El fin pasa también por datar el hallazgo, a través de pruebas como el carbono 14. Está además previsto que este mismo año se tomen muestras de las pinturas para someterlas a esa misma datación radiométrica y «tener una visión de conjunto». El vínculo del pozo con las manifestaciones artísticas es precisamente uno de los aspectos bajo la lupa de los expertos. El nexo a explorar entre ambos es el ocre, pues cabe estudiar si el presente en el yacimiento guarda relación con el empleado en las pinturas rupestres que pueblan los paneles de la misma galería, la única con expresiones artísticas de El Covarón detectada hasta la fecha.

Campañas desde 2016

El descubrimiento de las pinturas rupestres se remonta a los años 80, si bien existían referencias de décadas anteriores a los grabados del abrigo exterior. En la misma entrada de El Covarón, expuesto a la luz solar, un grabado profundo con trazos en V que se asemejan a formaciones vulvares da la bienvenida a la cavidad. Una vez dentro, tras recorrer vestíbulo y galerías, se abre el pasillo de las pinturas, de unos veinte metros y con muestras de arte rupestre en dos paneles. Las representaciones más abundantes son las de cabras. Una de ellas, la mejor conservada, muestra a un ejemplar con dos venablos clavados en el lomo. Otras dos lucen afrontadas, «posiblemente representando un momento de lucha», explica Martínez-Villa, y una más presenta una cornamenta en S «característica de la Capra pyrenaica». A ello se suman representaciones animalísticas como las de ciervos, un posible bisonte o un caballo. Todas esas figuras zoomorfas comparten la característica de haber sido plasmadas en negro. No ocurre lo mismo con otros elementos trazados en tonos rojizos, más cercanos a los signos. Entre ellos, una especie de escalera en la parte inferior de uno de los paneles o la característica parrilla presente en más cuevas del Oriente, como La Herrería.

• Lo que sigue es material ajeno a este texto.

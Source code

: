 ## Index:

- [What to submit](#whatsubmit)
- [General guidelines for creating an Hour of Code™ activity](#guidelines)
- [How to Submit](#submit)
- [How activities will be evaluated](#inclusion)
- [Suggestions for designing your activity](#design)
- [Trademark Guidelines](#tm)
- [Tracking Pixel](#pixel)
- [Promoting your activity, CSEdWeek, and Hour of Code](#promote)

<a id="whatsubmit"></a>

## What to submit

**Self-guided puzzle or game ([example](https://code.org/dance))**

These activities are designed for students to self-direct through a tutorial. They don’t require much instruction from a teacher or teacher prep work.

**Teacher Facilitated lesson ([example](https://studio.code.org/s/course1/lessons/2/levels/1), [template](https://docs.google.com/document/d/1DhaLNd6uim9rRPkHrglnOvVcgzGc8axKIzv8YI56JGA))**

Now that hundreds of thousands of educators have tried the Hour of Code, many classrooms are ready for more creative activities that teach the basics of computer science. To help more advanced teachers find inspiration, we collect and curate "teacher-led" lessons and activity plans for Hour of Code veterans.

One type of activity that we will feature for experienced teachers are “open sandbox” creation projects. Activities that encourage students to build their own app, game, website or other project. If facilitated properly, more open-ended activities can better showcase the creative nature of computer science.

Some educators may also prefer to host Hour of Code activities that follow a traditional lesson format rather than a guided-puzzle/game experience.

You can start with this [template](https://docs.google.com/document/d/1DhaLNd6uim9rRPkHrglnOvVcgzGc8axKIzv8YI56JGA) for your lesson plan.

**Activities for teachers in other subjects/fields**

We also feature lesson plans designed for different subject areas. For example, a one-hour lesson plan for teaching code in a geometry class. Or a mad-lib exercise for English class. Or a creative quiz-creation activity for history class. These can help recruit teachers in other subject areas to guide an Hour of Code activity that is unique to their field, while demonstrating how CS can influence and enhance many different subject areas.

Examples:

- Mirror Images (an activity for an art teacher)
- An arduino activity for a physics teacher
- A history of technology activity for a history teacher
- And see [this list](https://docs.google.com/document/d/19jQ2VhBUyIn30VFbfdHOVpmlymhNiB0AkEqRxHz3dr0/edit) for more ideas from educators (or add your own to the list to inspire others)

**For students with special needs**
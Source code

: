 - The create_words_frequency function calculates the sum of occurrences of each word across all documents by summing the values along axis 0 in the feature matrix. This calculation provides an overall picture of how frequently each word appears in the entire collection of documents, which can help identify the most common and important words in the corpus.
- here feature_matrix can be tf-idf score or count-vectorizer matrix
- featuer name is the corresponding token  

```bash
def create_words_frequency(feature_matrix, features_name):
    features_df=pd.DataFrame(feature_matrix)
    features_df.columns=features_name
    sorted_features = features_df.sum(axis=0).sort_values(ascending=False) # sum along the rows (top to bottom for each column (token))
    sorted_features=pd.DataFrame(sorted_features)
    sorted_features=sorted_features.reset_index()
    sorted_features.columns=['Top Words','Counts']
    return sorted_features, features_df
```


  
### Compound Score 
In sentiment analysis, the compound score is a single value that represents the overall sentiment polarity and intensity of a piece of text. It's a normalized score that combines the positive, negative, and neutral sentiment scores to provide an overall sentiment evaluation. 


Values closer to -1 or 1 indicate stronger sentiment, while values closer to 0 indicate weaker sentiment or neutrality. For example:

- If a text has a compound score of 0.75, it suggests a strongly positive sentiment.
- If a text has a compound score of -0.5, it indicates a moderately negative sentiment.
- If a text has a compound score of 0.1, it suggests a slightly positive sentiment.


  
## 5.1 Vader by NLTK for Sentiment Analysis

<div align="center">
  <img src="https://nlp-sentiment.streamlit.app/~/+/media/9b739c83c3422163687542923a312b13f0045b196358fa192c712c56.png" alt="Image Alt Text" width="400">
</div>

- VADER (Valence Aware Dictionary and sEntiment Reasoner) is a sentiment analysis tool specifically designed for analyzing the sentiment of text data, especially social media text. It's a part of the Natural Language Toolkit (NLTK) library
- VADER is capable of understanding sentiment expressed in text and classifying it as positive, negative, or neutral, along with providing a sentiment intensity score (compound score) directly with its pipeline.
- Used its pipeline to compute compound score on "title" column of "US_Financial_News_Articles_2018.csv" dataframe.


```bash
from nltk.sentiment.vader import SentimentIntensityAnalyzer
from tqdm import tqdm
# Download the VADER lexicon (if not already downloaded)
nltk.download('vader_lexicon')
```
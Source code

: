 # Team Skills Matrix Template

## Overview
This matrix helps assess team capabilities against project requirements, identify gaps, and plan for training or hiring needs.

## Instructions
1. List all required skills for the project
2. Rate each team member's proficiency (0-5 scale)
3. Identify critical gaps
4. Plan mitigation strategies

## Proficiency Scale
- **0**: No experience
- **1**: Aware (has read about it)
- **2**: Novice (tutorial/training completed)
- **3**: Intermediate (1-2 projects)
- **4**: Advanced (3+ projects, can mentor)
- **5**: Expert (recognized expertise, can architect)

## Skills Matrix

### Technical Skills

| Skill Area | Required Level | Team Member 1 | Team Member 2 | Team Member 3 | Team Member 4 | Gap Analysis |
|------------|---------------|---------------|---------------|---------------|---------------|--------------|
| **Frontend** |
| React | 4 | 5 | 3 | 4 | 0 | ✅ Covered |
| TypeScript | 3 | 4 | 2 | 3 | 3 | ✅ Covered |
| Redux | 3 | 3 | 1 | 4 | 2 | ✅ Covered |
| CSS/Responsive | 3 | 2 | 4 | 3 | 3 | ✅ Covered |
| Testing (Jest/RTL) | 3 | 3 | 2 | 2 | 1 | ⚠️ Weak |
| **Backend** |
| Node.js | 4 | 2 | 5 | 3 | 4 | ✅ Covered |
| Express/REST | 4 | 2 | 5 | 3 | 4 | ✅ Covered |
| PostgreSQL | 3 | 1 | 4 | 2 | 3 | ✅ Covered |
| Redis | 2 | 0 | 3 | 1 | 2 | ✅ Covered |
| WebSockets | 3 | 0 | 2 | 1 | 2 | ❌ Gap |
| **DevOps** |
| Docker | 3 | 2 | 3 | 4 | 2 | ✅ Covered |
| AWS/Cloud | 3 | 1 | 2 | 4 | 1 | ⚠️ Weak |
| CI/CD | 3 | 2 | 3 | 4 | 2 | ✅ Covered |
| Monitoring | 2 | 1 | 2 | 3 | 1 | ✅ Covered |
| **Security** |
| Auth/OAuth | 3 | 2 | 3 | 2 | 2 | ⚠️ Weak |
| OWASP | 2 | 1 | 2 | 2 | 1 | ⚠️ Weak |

El equipo de investigadores de la UNED ha desarrollado en El Covarón sucesivas campañas desde 2016, respaldadas por un proyecto internacional de la Universidad cántabra y en ocasiones financiadas con fondos propios. «No sabemos si van a sacar ayudas de la Consejería, es triste que las investigaciones se vayan haciendo a tirones», lamentan.

Cuando a lo largo de la presente jornada echen el cierre a la cueva llanisca, declarada Bien de Interés Cultural (BIC) en 2009 y con una protección que también afecta a su entorno, el trabajo se trasladará a los laboratorios, con la esperanza de obtener resultados en el plazo de un año y poder regresar en los próximos meses a El Covarón para seguir desentrañando sus incógnitas.